Could you print exactly the lines of the listing below, starting at the line that has "16kb and giving" and ending at the line that has "Look into [[Explicit", and only those lines?

DATA RECORDS:

= = = =

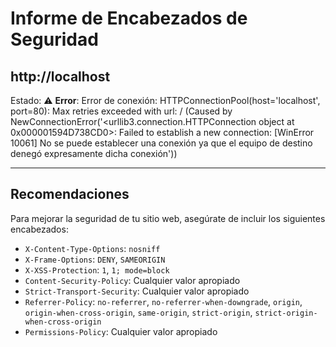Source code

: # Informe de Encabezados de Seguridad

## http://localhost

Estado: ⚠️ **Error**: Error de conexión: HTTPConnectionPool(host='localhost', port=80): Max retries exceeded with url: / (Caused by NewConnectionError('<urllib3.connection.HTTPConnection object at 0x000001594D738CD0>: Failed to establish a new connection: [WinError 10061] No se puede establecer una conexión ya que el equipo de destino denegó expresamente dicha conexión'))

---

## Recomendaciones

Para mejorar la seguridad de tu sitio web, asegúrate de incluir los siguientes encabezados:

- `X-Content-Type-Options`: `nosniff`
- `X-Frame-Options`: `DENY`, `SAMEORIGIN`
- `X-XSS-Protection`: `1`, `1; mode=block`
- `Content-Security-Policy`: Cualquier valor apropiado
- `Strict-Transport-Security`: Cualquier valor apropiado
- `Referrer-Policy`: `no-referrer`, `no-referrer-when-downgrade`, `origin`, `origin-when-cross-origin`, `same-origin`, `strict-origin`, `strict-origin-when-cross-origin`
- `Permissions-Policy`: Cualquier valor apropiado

= = = =

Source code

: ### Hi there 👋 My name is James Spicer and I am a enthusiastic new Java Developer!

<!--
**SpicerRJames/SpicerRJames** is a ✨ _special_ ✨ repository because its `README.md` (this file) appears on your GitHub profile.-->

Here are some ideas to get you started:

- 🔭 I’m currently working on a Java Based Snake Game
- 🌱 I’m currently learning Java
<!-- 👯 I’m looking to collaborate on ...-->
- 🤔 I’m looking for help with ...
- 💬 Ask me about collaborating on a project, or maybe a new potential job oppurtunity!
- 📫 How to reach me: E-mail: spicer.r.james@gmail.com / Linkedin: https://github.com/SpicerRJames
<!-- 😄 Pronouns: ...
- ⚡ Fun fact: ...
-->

= = = =

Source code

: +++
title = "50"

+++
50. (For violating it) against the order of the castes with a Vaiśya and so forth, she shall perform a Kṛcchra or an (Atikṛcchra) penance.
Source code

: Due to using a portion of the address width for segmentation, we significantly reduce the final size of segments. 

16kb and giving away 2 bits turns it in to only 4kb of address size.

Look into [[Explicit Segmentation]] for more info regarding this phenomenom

= = = =

RESULT BELOW:
16kb and giving away 2 bits turns it in to only 4kb of address size.

Look into [[Explicit Segmentation]] for more info regarding this phenomenom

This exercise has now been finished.